Hobbs followed up with a written testimony that emphasized racial inequality, inequity in women’s sports, health and safety and, of course, NIL. The fifth-year defensive lineman, who’s started in 11 career games for the Cougars, was invited to an athlete testimony in Washington, D.C., but he’d already committed to attending the wedding of ex-WSU kicker Blake Mazza in Mexico.

“I think it’s going to be something very beautiful,” Hobbs said of NIL. “Not only can these younger athletes look up to us as athletes on the field but outside of our sports, musicians, graphic designers, business people. It brings a whole other side of things that we can be role models. That’s why I think NIL’s so huge, because it’s going to show just how different athletes are, how younger athletes can look up to us and how fans can see us as something other than an athlete.”

A graphic design whiz who obtained his undergraduate degree in digital technology and culture, WSU’s defensive tackle has compiled many of his favorite pieces into an Instagram portfolio called “Hobbs Designs.” Although anyone can view the page and reach out to Hobbs if they have a project in mind, NCAA rules have always prohibited him from actively promoting his work.

“A lot of things are restricted in what I can and can’t do, what I can and can’t say,” Hobbs said. “It’s hard for being a freelance designer and wanting to put your portfolio out there, wanting to put your work out there, saying you’re open to do stuff. It’s been tough.”

Hobbs’ designs are just the tip of the iceberg when it comes to the Iowa native’s interests away from the field. He has a photography page with more than 1,300 followers, co-hosts two podcasts and, when the time allows, helps tutor students pursing degrees in digital technology and culture. When the 2021 season ends, he hopes to get the ball rolling on another project on which he’s passionate.

“The idea around of it is to create some kind of funding to help more athletes, younger athletes get into sports,” Hobbs said. “I know I was lucky myself, I had my grandma who was able to pay for camps, able to pay for shoes, able to pay for travel, all that stuff when my parents really couldn’t. … Figuring out a foundation from that side of things, because we can use our platform now and I believe that’s something we can do.”

Hobbs also hinted at the launch of a Spokane-based business he hopes to announce once he gets clearance from WSU’s compliance department.

Some of Hobbs’ WSU teammates are involved in different ventures that could explode with the introduction of new NIL laws.

Offensive lineman Syr Riley runs a food company, “Syr’s Signature Creations,” making cheesecake and various dinner items for fixed prices.

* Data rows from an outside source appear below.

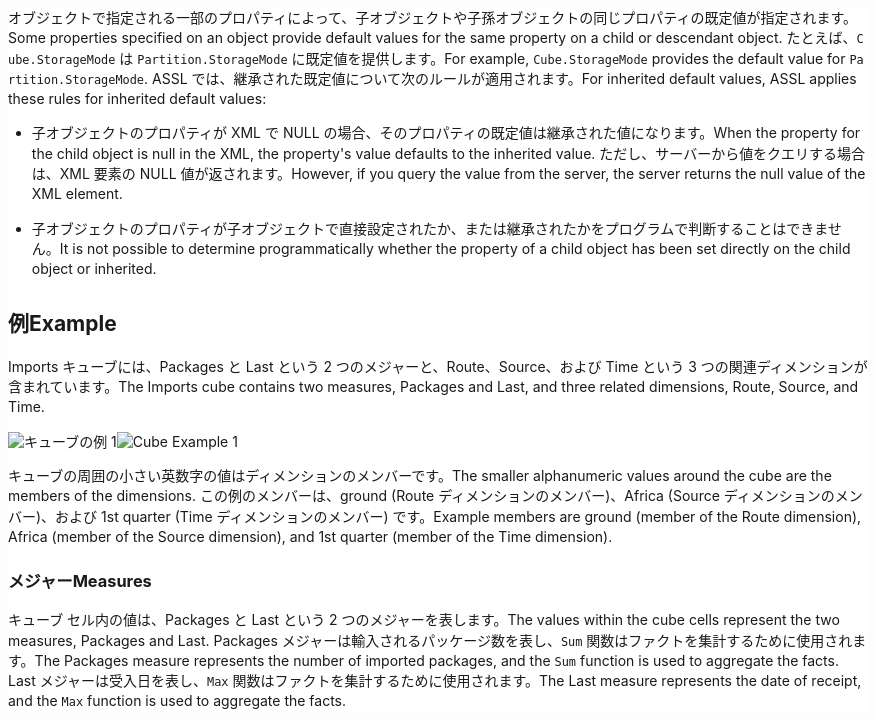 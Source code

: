  <span data-ttu-id="c1984-144">オブジェクトで指定される一部のプロパティによって、子オブジェクトや子孫オブジェクトの同じプロパティの既定値が指定されます。</span><span class="sxs-lookup"><span data-stu-id="c1984-144">Some properties specified on an object provide default values for the same property on a child or descendant object.</span></span> <span data-ttu-id="c1984-145">たとえば、`Cube.StorageMode` は `Partition.StorageMode` に既定値を提供します。</span><span class="sxs-lookup"><span data-stu-id="c1984-145">For example, `Cube.StorageMode` provides the default value for `Partition.StorageMode`.</span></span> <span data-ttu-id="c1984-146">ASSL では、継承された既定値について次のルールが適用されます。</span><span class="sxs-lookup"><span data-stu-id="c1984-146">For inherited default values, ASSL applies these rules for inherited default values:</span></span>

-   <span data-ttu-id="c1984-147">子オブジェクトのプロパティが XML で NULL の場合、そのプロパティの既定値は継承された値になります。</span><span class="sxs-lookup"><span data-stu-id="c1984-147">When the property for the child object is null in the XML, the property's value defaults to the inherited value.</span></span> <span data-ttu-id="c1984-148">ただし、サーバーから値をクエリする場合は、XML 要素の NULL 値が返されます。</span><span class="sxs-lookup"><span data-stu-id="c1984-148">However, if you query the value from the server, the server returns the null value of the XML element.</span></span>

-   <span data-ttu-id="c1984-149">子オブジェクトのプロパティが子オブジェクトで直接設定されたか、または継承されたかをプログラムで判断することはできません。</span><span class="sxs-lookup"><span data-stu-id="c1984-149">It is not possible to determine programmatically whether the property of a child object has been set directly on the child object or inherited.</span></span>

## <a name="example"></a><span data-ttu-id="c1984-150">例</span><span class="sxs-lookup"><span data-stu-id="c1984-150">Example</span></span>
 <span data-ttu-id="c1984-151">Imports キューブには、Packages と Last という 2 つのメジャーと、Route、Source、および Time という 3 つの関連ディメンションが含まれています。</span><span class="sxs-lookup"><span data-stu-id="c1984-151">The Imports cube contains two measures, Packages and Last, and three related dimensions, Route, Source, and Time.</span></span>

 <span data-ttu-id="c1984-152">![キューブの例 1](../../dev-guide/media/cubeintro1.gif "キューブの例 1")</span><span class="sxs-lookup"><span data-stu-id="c1984-152">![Cube Example 1](../../dev-guide/media/cubeintro1.gif "Cube Example 1")</span></span>

 <span data-ttu-id="c1984-153">キューブの周囲の小さい英数字の値はディメンションのメンバーです。</span><span class="sxs-lookup"><span data-stu-id="c1984-153">The smaller alphanumeric values around the cube are the members of the dimensions.</span></span> <span data-ttu-id="c1984-154">この例のメンバーは、ground (Route ディメンションのメンバー)、Africa (Source ディメンションのメンバー)、および 1st quarter (Time ディメンションのメンバー) です。</span><span class="sxs-lookup"><span data-stu-id="c1984-154">Example members are ground (member of the Route dimension), Africa (member of the Source dimension), and 1st quarter (member of the Time dimension).</span></span>

### <a name="measures"></a><span data-ttu-id="c1984-155">メジャー</span><span class="sxs-lookup"><span data-stu-id="c1984-155">Measures</span></span>
 <span data-ttu-id="c1984-156">キューブ セル内の値は、Packages と Last という 2 つのメジャーを表します。</span><span class="sxs-lookup"><span data-stu-id="c1984-156">The values within the cube cells represent the two measures, Packages and Last.</span></span> <span data-ttu-id="c1984-157">Packages メジャーは輸入されるパッケージ数を表し、`Sum` 関数はファクトを集計するために使用されます。</span><span class="sxs-lookup"><span data-stu-id="c1984-157">The Packages measure represents the number of imported packages, and the `Sum` function is used to aggregate the facts.</span></span> <span data-ttu-id="c1984-158">Last メジャーは受入日を表し、`Max` 関数はファクトを集計するために使用されます。</span><span class="sxs-lookup"><span data-stu-id="c1984-158">The Last measure represents the date of receipt, and the `Max` function is used to aggregate the facts.</span></span>
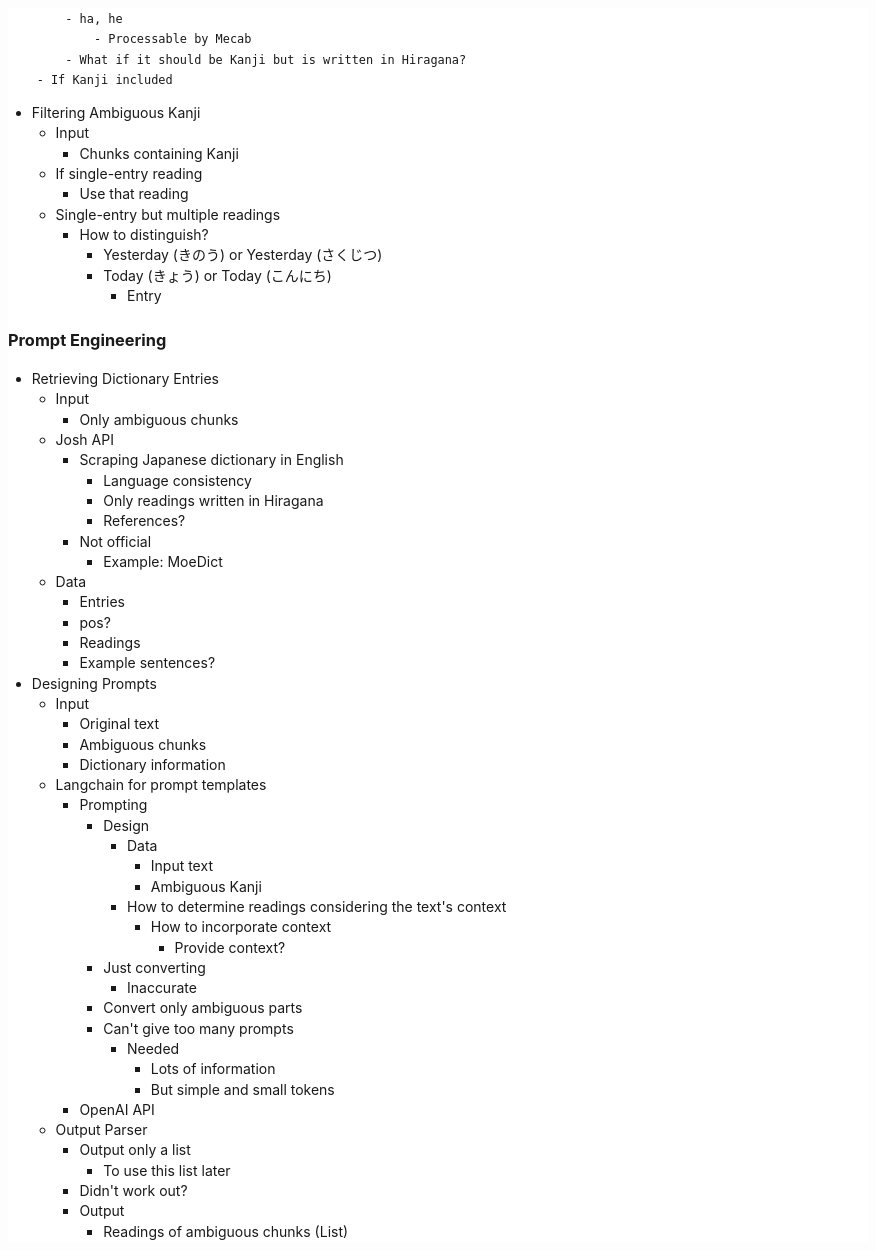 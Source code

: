 			- ha, he
				- Processable by Mecab
			- What if it should be Kanji but is written in Hiragana?
		- If Kanji included
- Filtering Ambiguous Kanji
	- Input
		- Chunks containing Kanji
	- If single-entry reading
		- Use that reading
	- Single-entry but multiple readings
		- How to distinguish?
			- Yesterday (きのう) or Yesterday (さくじつ)
			- Today (きょう) or Today (こんにち)
				- Entry

### Prompt Engineering
- Retrieving Dictionary Entries
	- Input
		- Only ambiguous chunks
	- Josh API
		- Scraping Japanese dictionary in English
			- Language consistency
			- Only readings written in Hiragana
			- References?
		- Not official
			- Example: MoeDict
	- Data
		- Entries
		- pos?
		- Readings
		- Example sentences?
- Designing Prompts
	- Input
		- Original text
		- Ambiguous chunks
		- Dictionary information
	- Langchain for prompt templates
		- Prompting
			- Design
				- Data
					- Input text
					- Ambiguous Kanji
				- How to determine readings considering the text's context
					- How to incorporate context
						- Provide context?
			- Just converting
				- Inaccurate
			- Convert only ambiguous parts
			- Can't give too many prompts
				- Needed
					- Lots of information
					- But simple and small tokens
		- OpenAI API
	- Output Parser
		- Output only a list
			- To use this list later
		- Didn't work out?
		- Output
			- Readings of ambiguous chunks (List)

Wide receiver Jasiah Richard-Lewis, a first-year walk-on, may own the most-followed social media account of anyone on his team, with more than 672,800 followers on the increasingly popular platform TikTok.

As a redshirt senior who will have gone through six college football seasons by the time his eligibility runs out, Hobbs’ ride can best be described as enlightening. NIL issues were a foreign language to Hobbs when he embarked on his college football career. Now, three years later, he finds himself entrenched in the movement that’s changing the game for NCAA athletes nationwide.

“That’s something that shouldn’t have been restricted. That’s something that everyone can agree on,” Hobbs said. “It’s not really hurting anybody. NIL’s going to benefit everyone, whatever stage you’re on. There’s a whole different side of things where it’s going to be sponsorships, that side. Business opening up or small camps that people can host where you’re making a little bit of money.

“There’s a lot to it and that’s why NIL is something that should’ve never been frowned upon.”